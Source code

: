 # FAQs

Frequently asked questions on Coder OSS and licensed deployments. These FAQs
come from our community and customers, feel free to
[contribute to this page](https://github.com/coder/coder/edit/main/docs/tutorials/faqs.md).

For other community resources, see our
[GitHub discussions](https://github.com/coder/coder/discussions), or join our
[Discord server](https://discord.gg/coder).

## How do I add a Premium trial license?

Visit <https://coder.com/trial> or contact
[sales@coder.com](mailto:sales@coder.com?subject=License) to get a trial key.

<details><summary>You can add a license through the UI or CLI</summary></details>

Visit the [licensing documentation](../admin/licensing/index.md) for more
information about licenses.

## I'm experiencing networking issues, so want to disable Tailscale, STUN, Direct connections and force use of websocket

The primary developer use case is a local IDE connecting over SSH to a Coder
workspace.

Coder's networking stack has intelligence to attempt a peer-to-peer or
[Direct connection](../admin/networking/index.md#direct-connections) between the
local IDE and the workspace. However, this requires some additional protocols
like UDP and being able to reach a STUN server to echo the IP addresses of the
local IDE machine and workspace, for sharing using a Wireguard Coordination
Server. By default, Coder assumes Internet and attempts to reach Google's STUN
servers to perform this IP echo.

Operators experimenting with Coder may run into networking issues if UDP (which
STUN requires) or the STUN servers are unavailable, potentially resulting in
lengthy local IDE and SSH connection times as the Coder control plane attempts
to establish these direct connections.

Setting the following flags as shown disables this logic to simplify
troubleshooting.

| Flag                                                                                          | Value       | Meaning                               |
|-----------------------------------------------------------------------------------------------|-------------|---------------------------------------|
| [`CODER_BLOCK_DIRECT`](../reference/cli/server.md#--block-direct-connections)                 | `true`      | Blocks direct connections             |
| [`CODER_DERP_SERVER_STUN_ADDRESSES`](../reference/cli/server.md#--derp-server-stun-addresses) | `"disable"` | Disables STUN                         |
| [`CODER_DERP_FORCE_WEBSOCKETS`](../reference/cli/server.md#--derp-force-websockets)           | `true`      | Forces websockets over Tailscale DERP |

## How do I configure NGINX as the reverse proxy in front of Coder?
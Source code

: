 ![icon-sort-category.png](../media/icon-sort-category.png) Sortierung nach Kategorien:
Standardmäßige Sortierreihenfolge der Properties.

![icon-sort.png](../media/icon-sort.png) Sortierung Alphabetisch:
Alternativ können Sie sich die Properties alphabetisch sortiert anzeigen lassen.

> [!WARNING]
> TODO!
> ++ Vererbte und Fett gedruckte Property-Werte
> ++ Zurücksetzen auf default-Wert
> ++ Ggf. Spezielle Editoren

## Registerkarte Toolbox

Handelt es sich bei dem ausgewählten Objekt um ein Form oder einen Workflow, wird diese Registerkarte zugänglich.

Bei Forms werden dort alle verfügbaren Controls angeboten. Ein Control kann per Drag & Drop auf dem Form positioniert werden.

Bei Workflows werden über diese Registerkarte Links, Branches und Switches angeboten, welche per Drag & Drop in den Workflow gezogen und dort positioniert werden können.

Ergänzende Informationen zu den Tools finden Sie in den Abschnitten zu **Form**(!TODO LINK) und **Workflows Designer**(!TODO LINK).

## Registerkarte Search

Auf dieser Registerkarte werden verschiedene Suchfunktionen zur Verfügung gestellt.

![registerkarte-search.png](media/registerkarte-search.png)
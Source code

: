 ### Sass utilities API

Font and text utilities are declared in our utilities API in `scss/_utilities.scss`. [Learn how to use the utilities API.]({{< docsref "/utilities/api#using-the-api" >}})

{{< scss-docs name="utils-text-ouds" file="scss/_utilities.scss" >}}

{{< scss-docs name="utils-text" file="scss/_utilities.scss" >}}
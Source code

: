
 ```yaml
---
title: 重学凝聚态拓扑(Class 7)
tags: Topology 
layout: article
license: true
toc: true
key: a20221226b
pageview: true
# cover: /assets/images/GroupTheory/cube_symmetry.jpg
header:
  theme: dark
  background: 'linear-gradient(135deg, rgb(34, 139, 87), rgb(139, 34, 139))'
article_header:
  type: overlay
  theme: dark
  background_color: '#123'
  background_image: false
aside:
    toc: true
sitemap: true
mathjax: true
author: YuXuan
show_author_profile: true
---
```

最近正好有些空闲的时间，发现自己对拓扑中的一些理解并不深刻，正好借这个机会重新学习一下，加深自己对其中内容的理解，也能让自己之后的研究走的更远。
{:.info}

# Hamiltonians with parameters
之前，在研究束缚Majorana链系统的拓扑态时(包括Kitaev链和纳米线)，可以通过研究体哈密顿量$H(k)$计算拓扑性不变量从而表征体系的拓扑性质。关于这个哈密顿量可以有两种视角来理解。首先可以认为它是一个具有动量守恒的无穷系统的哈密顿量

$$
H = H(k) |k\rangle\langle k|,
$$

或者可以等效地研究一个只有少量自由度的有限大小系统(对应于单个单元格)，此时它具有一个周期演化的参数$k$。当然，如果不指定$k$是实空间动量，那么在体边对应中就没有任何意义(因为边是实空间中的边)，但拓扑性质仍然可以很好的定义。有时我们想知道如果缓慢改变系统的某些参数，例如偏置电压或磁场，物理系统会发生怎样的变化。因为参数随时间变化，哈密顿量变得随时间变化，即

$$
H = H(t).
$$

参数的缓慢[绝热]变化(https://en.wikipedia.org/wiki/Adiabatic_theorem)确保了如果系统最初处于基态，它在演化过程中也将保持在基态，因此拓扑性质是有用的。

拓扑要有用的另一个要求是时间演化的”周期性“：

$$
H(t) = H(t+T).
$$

* Work item: In the lines above, find the word "servers" and copy every line it occurs in.

* Answer space:
servers to perform this IP echo.
STUN requires) or the STUN servers are unavailable, potentially resulting in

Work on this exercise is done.